LISTED RECORDS section start
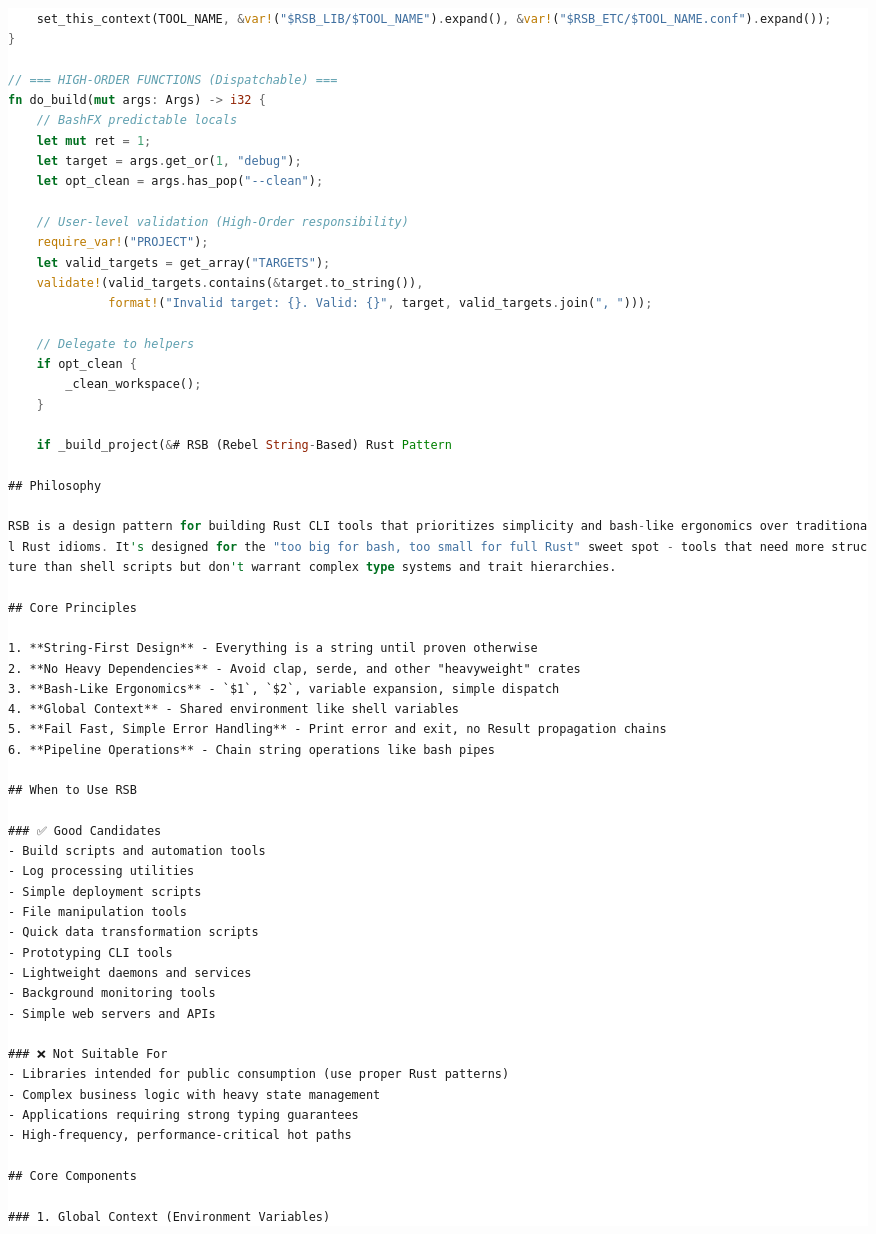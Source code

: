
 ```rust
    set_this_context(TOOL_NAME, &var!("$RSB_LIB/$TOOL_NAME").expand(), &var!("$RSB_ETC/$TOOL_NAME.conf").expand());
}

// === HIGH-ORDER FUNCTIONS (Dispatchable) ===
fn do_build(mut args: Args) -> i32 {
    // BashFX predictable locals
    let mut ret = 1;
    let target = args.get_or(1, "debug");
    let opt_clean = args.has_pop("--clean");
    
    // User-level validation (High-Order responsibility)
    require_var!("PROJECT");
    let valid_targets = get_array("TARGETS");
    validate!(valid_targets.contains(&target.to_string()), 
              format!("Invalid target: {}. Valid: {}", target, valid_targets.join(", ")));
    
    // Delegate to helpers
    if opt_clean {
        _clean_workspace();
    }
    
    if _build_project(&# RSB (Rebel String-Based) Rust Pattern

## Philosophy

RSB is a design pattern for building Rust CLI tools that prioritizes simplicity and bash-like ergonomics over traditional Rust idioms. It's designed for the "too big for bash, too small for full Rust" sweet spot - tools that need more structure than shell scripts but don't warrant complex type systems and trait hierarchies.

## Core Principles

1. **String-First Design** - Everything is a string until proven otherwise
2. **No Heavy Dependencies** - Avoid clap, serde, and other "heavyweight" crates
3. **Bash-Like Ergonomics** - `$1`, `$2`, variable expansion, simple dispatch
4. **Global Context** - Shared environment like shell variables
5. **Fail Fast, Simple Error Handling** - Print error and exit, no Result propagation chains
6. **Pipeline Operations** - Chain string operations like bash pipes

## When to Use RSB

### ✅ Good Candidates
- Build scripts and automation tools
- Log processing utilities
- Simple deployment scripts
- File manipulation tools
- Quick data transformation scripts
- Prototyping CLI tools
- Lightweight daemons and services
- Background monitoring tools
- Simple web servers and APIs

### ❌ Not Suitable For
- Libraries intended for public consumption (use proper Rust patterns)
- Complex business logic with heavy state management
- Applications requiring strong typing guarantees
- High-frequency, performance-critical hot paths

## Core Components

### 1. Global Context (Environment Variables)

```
LISTED RECORDS section end
LISTED RECORDS section start
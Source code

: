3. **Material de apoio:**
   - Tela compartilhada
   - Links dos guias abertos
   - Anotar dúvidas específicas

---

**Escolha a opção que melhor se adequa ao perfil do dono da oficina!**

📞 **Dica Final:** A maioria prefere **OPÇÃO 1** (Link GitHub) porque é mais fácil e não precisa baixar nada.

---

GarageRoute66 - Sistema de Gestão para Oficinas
LISTED RECORDS section end
LISTED RECORDS section start
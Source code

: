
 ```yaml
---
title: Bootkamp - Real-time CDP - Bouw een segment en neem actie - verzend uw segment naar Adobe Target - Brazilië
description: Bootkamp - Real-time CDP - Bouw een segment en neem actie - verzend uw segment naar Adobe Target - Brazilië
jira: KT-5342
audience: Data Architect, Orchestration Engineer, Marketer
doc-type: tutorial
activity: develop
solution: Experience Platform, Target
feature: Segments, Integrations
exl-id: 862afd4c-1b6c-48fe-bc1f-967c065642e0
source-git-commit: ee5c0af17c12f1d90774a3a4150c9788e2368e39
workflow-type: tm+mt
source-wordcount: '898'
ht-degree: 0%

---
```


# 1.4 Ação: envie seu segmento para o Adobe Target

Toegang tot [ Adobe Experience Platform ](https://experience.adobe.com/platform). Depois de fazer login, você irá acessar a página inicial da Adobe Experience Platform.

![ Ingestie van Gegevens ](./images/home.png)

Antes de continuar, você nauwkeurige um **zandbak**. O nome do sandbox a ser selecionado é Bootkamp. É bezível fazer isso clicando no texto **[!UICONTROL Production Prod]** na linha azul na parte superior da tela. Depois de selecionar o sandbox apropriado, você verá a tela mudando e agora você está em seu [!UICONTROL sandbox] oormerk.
LISTED RECORDS section end
◆ **WHAT IS BEING ASKED**
Going through the listing above line by line, tally those containing "Real" and state only the total.

◆ **SOLUTION TO THE EXERCISE**
2